__Instructions for the task__: Which lines of the records below contain the word "عرضها"? Report each of them in full.
Segment Start: Records for this task
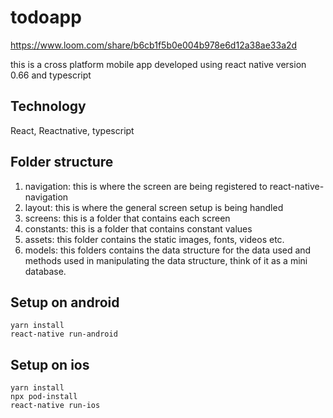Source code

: # todoapp

https://www.loom.com/share/b6cb1f5b0e004b978e6d12a38ae33a2d

this is a cross platform mobile app developed using react native version 0.66 and typescript

## Technology
React, Reactnative, typescript

## Folder structure
1. navigation: this is where the screen are being registered to react-native-navigation
2. layout: this is where the general screen setup is being handled
3. screens: this is a folder that contains each screen
4. constants: this is a folder that contains constant values
5. assets: this folder contains the static images, fonts, videos etc.
6. models: this folders contains the data structure for the data used and methods used in manipulating the data structure, think of it as a mini database.

## Setup on android
 ```
yarn install
react-native run-android
```

## Setup on ios
```
yarn install
npx pod-install
react-native run-ios
```
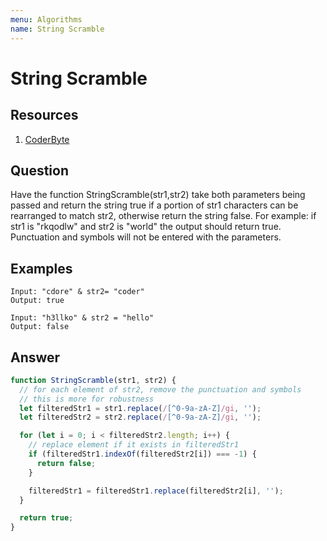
 ```yaml
---
menu: Algorithms
name: String Scramble
---
```


# String Scramble

## Resources

1. [CoderByte](https://www.coderbyte.com/editor/String%20Scramble:JavaScript)

## Question

Have the function StringScramble(str1,str2) take both parameters being passed and return the string true if a portion of str1 characters can be rearranged to match str2, otherwise return the string false. For example: if str1 is "rkqodlw" and str2 is "world" the output should return true. Punctuation and symbols will not be entered with the parameters.

## Examples

```shell
Input: "cdore" & str2= "coder"
Output: true
```

```shell
Input: "h3llko" & str2 = "hello"
Output: false
```

## Answer

```javascript
function StringScramble(str1, str2) {
  // for each element of str2, remove the punctuation and symbols
  // this is more for robustness
  let filteredStr1 = str1.replace(/[^0-9a-zA-Z]/gi, '');
  let filteredStr2 = str2.replace(/[^0-9a-zA-Z]/gi, '');

  for (let i = 0; i < filteredStr2.length; i++) {
    // replace element if it exists in filteredStr1
    if (filteredStr1.indexOf(filteredStr2[i]) === -1) {
      return false;
    }

    filteredStr1 = filteredStr1.replace(filteredStr2[i], '');
  }

  return true;
}
```
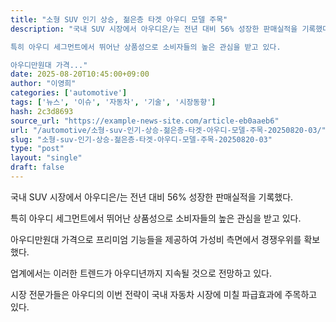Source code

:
 ```yaml
---
title: "소형 SUV 인기 상승, 젊은층 타겟 아우디 모델 주목"
description: "국내 SUV 시장에서 아우디은/는 전년 대비 56% 성장한 판매실적을 기록했다.

특히 아우디 세그먼트에서 뛰어난 상품성으로 소비자들의 높은 관심을 받고 있다.

아우디만원대 가격..."
date: 2025-08-20T10:45:00+09:00
author: "이영희"
categories: ['automotive']
tags: ['뉴스', '이슈', '자동차', '기술', '시장동향']
hash: 2c3d8693
source_url: "https://example-news-site.com/article-eb0aaeb6"
url: "/automotive/소형-suv-인기-상승-젊은층-타겟-아우디-모델-주목-20250820-03/"
slug: "소형-suv-인기-상승-젊은층-타겟-아우디-모델-주목-20250820-03"
type: "post"
layout: "single"
draft: false
---
```


국내 SUV 시장에서 아우디은/는 전년 대비 56% 성장한 판매실적을 기록했다.

특히 아우디 세그먼트에서 뛰어난 상품성으로 소비자들의 높은 관심을 받고 있다.

아우디만원대 가격으로 프리미엄 기능들을 제공하여 가성비 측면에서 경쟁우위를 확보했다.

업계에서는 이러한 트렌드가 아우디년까지 지속될 것으로 전망하고 있다.

시장 전문가들은 아우디의 이번 전략이 국내 자동차 시장에 미칠 파급효과에 주목하고 있다.
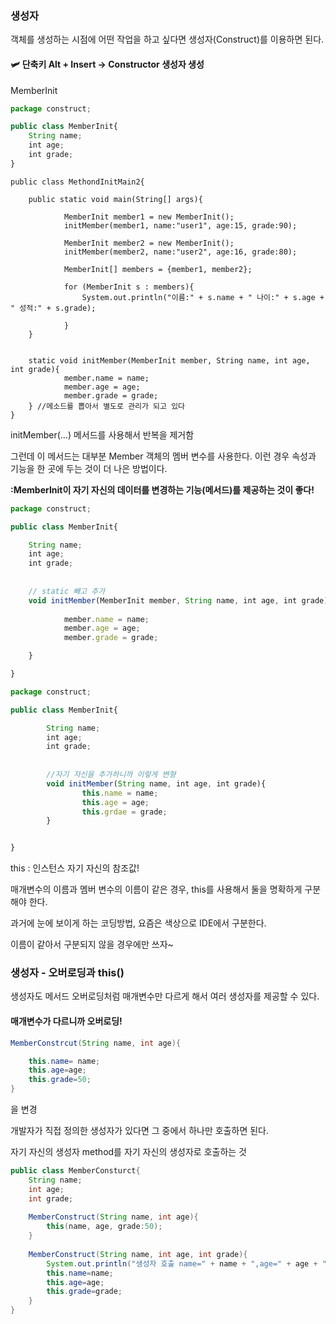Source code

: ### 생성자

객체를 생성하는 시점에 어떤 작업을 하고 싶다면 생성자(Construct)를 이용하면 된다.

#### 🛩️ 단축키 Alt + Insert -> Constructor 생성자 생성
MemberInit
```jsx
package construct;

public class MemberInit{
	String name;
	int age;
	int grade;
}
```

```
public class MethondInitMain2{

	public static void main(String[] args){
	
			MemberInit member1 = new MemberInit();
			initMember(member1, name:"user1", age:15, grade:90);
			
			MemberInit member2 = new MemberInit();
			initMember(member2, name:"user2", age:16, grade:80);
			
			MemberInit[] members = {member1, member2};
			
			for (MemberInit s : members){
				System.out.println("이름:" + s.name + " 나이:" + s.age + " 성적:" + s.grade);
			
			}
	}
	
	
	static void initMember(MemberInit member, String name, int age, int grade){
			member.name = name;
			member.age = age;
			member.grade = grade;
	} //메소드를 뽑아서 별도로 관리가 되고 있다
}
```


initMember(…) 메서드를 사용해서 반복을 제거함

그런데 이 메서드는 대부분 Member 객체의 멤버 변수를 사용한다. 이런 경우 속성과 기능을 한 곳에 두는 것이 더 나은 방법이다.

<b>:MemberInit이 자기 자신의 데이터를 변경하는 기능(메서드)를 제공하는 것이 좋다!</b>

```jsx
package construct;

public class MemberInit{

	String name;
	int age;
	int grade;
	
	
	// static 빼고 추가
	void initMember(MemberInit member, String name, int age, int grade){
	
			member.name = name;
			member.age = age;
			member.grade = grade;

	}

}
```


```jsx
package construct;

public class MemberInit{

		String name;
		int age;
		int grade;
		
		
		//자기 자신을 추가하니까 이렇게 변형
		void initMember(String name, int age, int grade){
				this.name = name;
				this.age = age;
				this.grdae = grade;
		}


}
```



this : 인스턴스 자기 자신의 참조값!

매개변수의 이름과 멤버 변수의 이름이 같은 경우, this를 사용해서 둘을 명확하게 구분해야 한다.

과거에 눈에 보이게 하는 코딩방법, 요즘은 색상으로 IDE에서 구분한다.

이름이 같아서 구분되지 않을 경우에만 쓰자~


### 생성자 - 오버로딩과 this()

생성자도 메서드 오버로딩처럼 매개변수만 다르게 해서 여러 생성자를 제공할 수 있다.

#### 매개변수가 다르니까 오버로딩!

```java
MemberConstrcut(String name, int age){

	this.name= name;
	this.age=age;
	this.grade=50;
}
```
을 변경

개발자가 직접 정의한 생성자가 있다면 그 중에서 하나만 호출하면 된다. </br>

자기 자신의 생성자 method를 자기 자신의 생성자로 호출하는 것

```java
public class MemberConsturct{
	String name;
	int age;
	int grade;
	
	MemberConstruct(String name, int age){
		this(name, age, grade:50);
	}
	
	MemberConstruct(String name, int age, int grade){
		System.out.println("생성자 호출 name=" + name + ",age=" + age + ",grade=" + grade);
		this.name=name;
		this.age=age;
		this.grade=grade;
	}
}
```

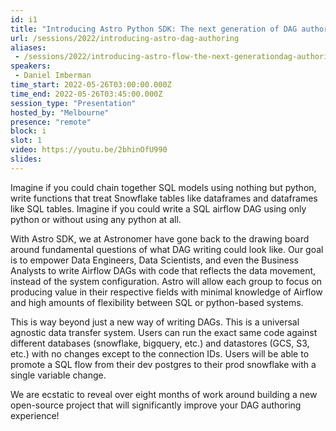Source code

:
 ```yaml
---
id: i1
title: "Introducing Astro Python SDK: The next generation of DAG authoring"
url: /sessions/2022/introducing-astro-dag-authoring
aliases:
 - /sessions/2022/introducing-astro-flow-the-next-generationdag-authoring
speakers:
 - Daniel Imberman
time_start: 2022-05-26T03:00:00.000Z
time_end: 2022-05-26T03:45:00.000Z
session_type: "Presentation"
hosted_by: "Melbourne"
presence: "remote"
block: i
slot: 1
video: https://youtu.be/2bhinOfU990
slides: 
---
```


Imagine if you could chain together SQL models using nothing but python, write functions that treat Snowflake tables like dataframes and dataframes like SQL tables. Imagine if you could write a SQL airflow DAG using only python or without using any python at all. 
 
With Astro SDK, we at Astronomer have gone back to the drawing board around fundamental questions of what DAG writing could look like. Our goal is to empower Data Engineers, Data Scientists, and even the Business Analysts to write Airflow DAGs with code that reflects the data movement, instead of the system configuration. Astro will allow each group to focus on producing value in their respective fields with minimal knowledge of Airflow and high amounts of flexibility between SQL or python-based systems.
 
This is way beyond just a new way of writing DAGs. This is a universal agnostic data transfer system. Users can run the exact same code against different databases (snowflake, bigquery, etc.) and datastores (GCS, S3, etc.) with no changes except to the connection IDs. Users will be able to promote a SQL flow from their dev postgres to their prod snowflake with a single variable change. 
 
We are ecstatic to reveal over eight months of work around building a new open-source project that will significantly improve your DAG authoring experience!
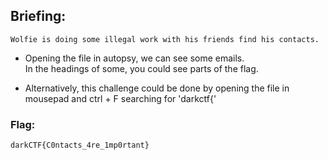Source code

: ## Briefing:
```Wolfie is doing some illegal work with his friends find his contacts.```

- Opening the file in autopsy, we can see some emails.  
In the headings of some, you could see parts of the flag. 


- Alternatively, this challenge could be done by opening the file in mousepad and ctrl + F searching for 'darkctf{'

### Flag:   
```darkCTF{C0ntacts_4re_1mp0rtant}```
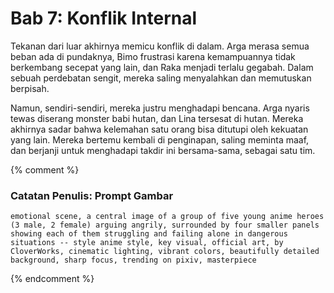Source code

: # Bab 7: Konflik Internal

Tekanan dari luar akhirnya memicu konflik di dalam. Arga merasa semua beban ada di pundaknya, Bimo frustrasi karena kemampuannya tidak berkembang secepat yang lain, dan Raka menjadi terlalu gegabah. Dalam sebuah perdebatan sengit, mereka saling menyalahkan dan memutuskan berpisah.

Namun, sendiri-sendiri, mereka justru menghadapi bencana. Arga nyaris tewas diserang monster babi hutan, dan Lina tersesat di hutan. Mereka akhirnya sadar bahwa kelemahan satu orang bisa ditutupi oleh kekuatan yang lain. Mereka bertemu kembali di penginapan, saling meminta maaf, dan berjanji untuk menghadapi takdir ini bersama-sama, sebagai satu tim.

{% comment %}
### Catatan Penulis: Prompt Gambar
```
emotional scene, a central image of a group of five young anime heroes (3 male, 2 female) arguing angrily, surrounded by four smaller panels showing each of them struggling and failing alone in dangerous situations -- style anime style, key visual, official art, by CloverWorks, cinematic lighting, vibrant colors, beautifully detailed background, sharp focus, trending on pixiv, masterpiece
```
{% endcomment %}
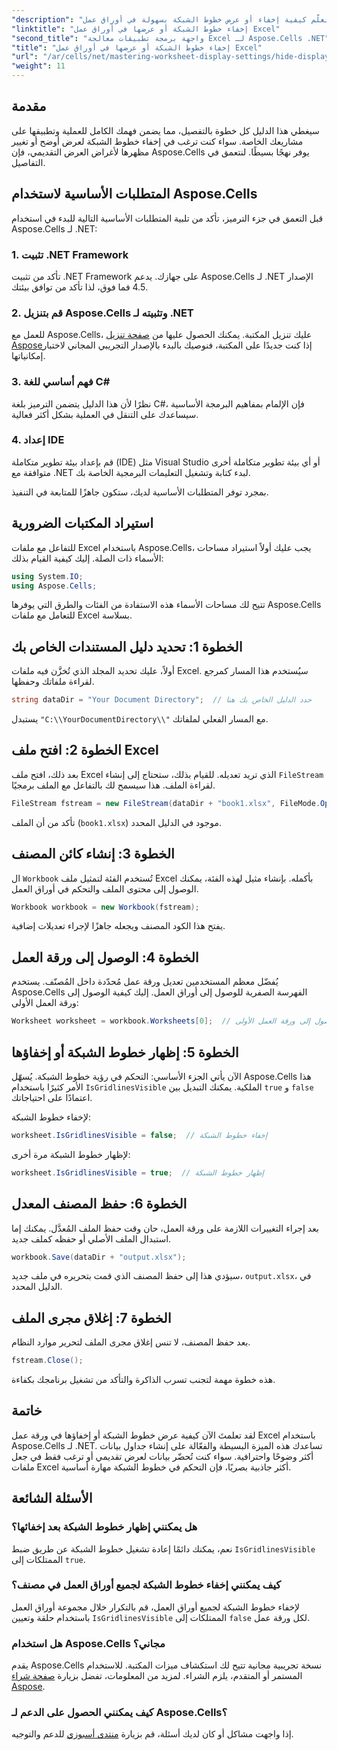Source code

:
 ```yaml
---
"description": "تعلّم كيفية إخفاء أو عرض خطوط الشبكة بسهولة في أوراق عمل Excel باستخدام Aspose.Cells لـ .NET. يتضمن هذا البرنامج التعليمي الشامل تعليمات خطوة بخطوة."
"linktitle": "إخفاء خطوط الشبكة أو عرضها في أوراق عمل Excel"
"second_title": "واجهة برمجة تطبيقات معالجة Excel لـ Aspose.Cells .NET"
"title": "إخفاء خطوط الشبكة أو عرضها في أوراق عمل Excel"
"url": "/ar/cells/net/mastering-worksheet-display-settings/hide-display-gridlines/"
"weight": 11
---
```


## مقدمة

سيغطي هذا الدليل كل خطوة بالتفصيل، مما يضمن فهمك الكامل للعملية وتطبيقها على مشاريعك الخاصة. سواء كنت ترغب في إخفاء خطوط الشبكة لعرض أوضح أو تغيير مظهرها لأغراض العرض التقديمي، فإن Aspose.Cells يوفر نهجًا بسيطًا. لنتعمق في التفاصيل.

## المتطلبات الأساسية لاستخدام Aspose.Cells

قبل التعمق في جزء الترميز، تأكد من تلبية المتطلبات الأساسية التالية للبدء في استخدام Aspose.Cells لـ .NET:

### 1. تثبيت .NET Framework
تأكد من تثبيت .NET Framework على جهازك. يدعم Aspose.Cells لـ .NET الإصدار 4.5 فما فوق، لذا تأكد من توافق بيئتك.

### 2. قم بتنزيل Aspose.Cells وتثبيته لـ .NET
للعمل مع Aspose.Cells، عليك تنزيل المكتبة. يمكنك الحصول عليها من [صفحة تنزيل Aspose](https://releases.aspose.com/cells/net/)إذا كنت جديدًا على المكتبة، فنوصيك بالبدء بالإصدار التجريبي المجاني لاختبار إمكانياتها.

### 3. فهم أساسي للغة C#
نظرًا لأن هذا الدليل يتضمن الترميز بلغة C#، فإن الإلمام بمفاهيم البرمجة الأساسية سيساعدك على التنقل في العملية بشكل أكثر فعالية.

### 4. إعداد IDE
قم بإعداد بيئة تطوير متكاملة (IDE) مثل Visual Studio أو أي بيئة تطوير متكاملة أخرى متوافقة مع .NET لبدء كتابة وتشغيل التعليمات البرمجية الخاصة بك.

بمجرد توفر المتطلبات الأساسية لديك، ستكون جاهزًا للمتابعة في التنفيذ.

## استيراد المكتبات الضرورية

للتفاعل مع ملفات Excel باستخدام Aspose.Cells، يجب عليك أولاً استيراد مساحات الأسماء ذات الصلة. إليك كيفية القيام بذلك:

```csharp
using System.IO;
using Aspose.Cells;
```

تتيح لك مساحات الأسماء هذه الاستفادة من الفئات والطرق التي يوفرها Aspose.Cells للتعامل مع ملفات Excel بسلاسة.

## الخطوة 1: تحديد دليل المستندات الخاص بك

أولاً، عليك تحديد المجلد الذي تُخزَّن فيه ملفات Excel. سيُستخدم هذا المسار كمرجع لقراءة ملفاتك وحفظها.

```csharp
string dataDir = "Your Document Directory";  // حدد الدليل الخاص بك هنا
```

يستبدل `"C:\\YourDocumentDirectory\\"` مع المسار الفعلي لملفاتك.

## الخطوة 2: افتح ملف Excel

بعد ذلك، افتح ملف Excel الذي تريد تعديله. للقيام بذلك، ستحتاج إلى إنشاء `FileStream` لقراءة الملف. هذا سيسمح لك بالتفاعل مع الملف برمجيًا.

```csharp
FileStream fstream = new FileStream(dataDir + "book1.xlsx", FileMode.Open);
```

تأكد من أن الملف (`book1.xlsx`) موجود في الدليل المحدد.

## الخطوة 3: إنشاء كائن المصنف

ال `Workbook` تُستخدم الفئة لتمثيل ملف Excel بأكمله. بإنشاء مثيل لهذه الفئة، يمكنك الوصول إلى محتوى الملف والتحكم في أوراق العمل.

```csharp
Workbook workbook = new Workbook(fstream);
```

يفتح هذا الكود المصنف ويجعله جاهزًا لإجراء تعديلات إضافية.

## الخطوة 4: الوصول إلى ورقة العمل

يُفضّل معظم المستخدمين تعديل ورقة عمل مُحدّدة داخل المُصنّف. يستخدم Aspose.Cells الفهرسة الصفرية للوصول إلى أوراق العمل. إليك كيفية الوصول إلى ورقة العمل الأولى:

```csharp
Worksheet worksheet = workbook.Worksheets[0];  // الوصول إلى ورقة العمل الأولى
```

## الخطوة 5: إظهار خطوط الشبكة أو إخفاؤها

الآن يأتي الجزء الأساسي: التحكم في رؤية خطوط الشبكة. يُسهّل Aspose.Cells هذا الأمر كثيرًا باستخدام `IsGridlinesVisible` الملكية. يمكنك التبديل بين `true` و `false` اعتمادًا على احتياجاتك.

لإخفاء خطوط الشبكة:

```csharp
worksheet.IsGridlinesVisible = false;  // إخفاء خطوط الشبكة
```

لإظهار خطوط الشبكة مرة أخرى:

```csharp
worksheet.IsGridlinesVisible = true;  // إظهار خطوط الشبكة
```

## الخطوة 6: حفظ المصنف المعدل

بعد إجراء التغييرات اللازمة على ورقة العمل، حان وقت حفظ الملف المُعدَّل. يمكنك إما استبدال الملف الأصلي أو حفظه كملف جديد.

```csharp
workbook.Save(dataDir + "output.xlsx");
```

سيؤدي هذا إلى حفظ المصنف الذي قمت بتحريره في ملف جديد، `output.xlsx`، في الدليل المحدد.

## الخطوة 7: إغلاق مجرى الملف

بعد حفظ المصنف، لا تنس إغلاق مجرى الملف لتحرير موارد النظام.

```csharp
fstream.Close();
```

هذه خطوة مهمة لتجنب تسرب الذاكرة والتأكد من تشغيل برنامجك بكفاءة.

## خاتمة

لقد تعلمتَ الآن كيفية عرض خطوط الشبكة أو إخفاؤها في ورقة عمل Excel باستخدام Aspose.Cells لـ .NET. تساعدك هذه الميزة البسيطة والفعّالة على إنشاء جداول بيانات أكثر وضوحًا واحترافية. سواء كنت تُحضّر بيانات لعرض تقديمي أو ترغب فقط في جعل ملفات Excel أكثر جاذبية بصريًا، فإن التحكم في خطوط الشبكة مهارة أساسية.

## الأسئلة الشائعة

### هل يمكنني إظهار خطوط الشبكة بعد إخفائها؟
نعم، يمكنك دائمًا إعادة تشغيل خطوط الشبكة عن طريق ضبط `IsGridlinesVisible` الممتلكات إلى `true`.

### كيف يمكنني إخفاء خطوط الشبكة لجميع أوراق العمل في مصنف؟
لإخفاء خطوط الشبكة لجميع أوراق العمل، قم بالتكرار خلال مجموعة أوراق العمل باستخدام حلقة وتعيين `IsGridlinesVisible` الممتلكات إلى `false` لكل ورقة عمل.

### هل استخدام Aspose.Cells مجاني؟
يقدم Aspose.Cells نسخة تجريبية مجانية تتيح لك استكشاف ميزات المكتبة. للاستخدام المستمر أو المتقدم، يلزم الشراء. لمزيد من المعلومات، تفضل بزيارة [صفحة شراء Aspose](https://purchase.aspose.com/buy).

### كيف يمكنني الحصول على الدعم لـ Aspose.Cells؟
إذا واجهت مشاكل أو كان لديك أسئلة، قم بزيارة [منتدى أسبوزي](https://forum.aspose.com/c/cells/9) للدعم والتوجيه.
Segment End: Records for this task
__Result__:
"linktitle": "إخفاء خطوط الشبكة أو عرضها في أوراق عمل Excel"
"title": "إخفاء خطوط الشبكة أو عرضها في أوراق عمل Excel"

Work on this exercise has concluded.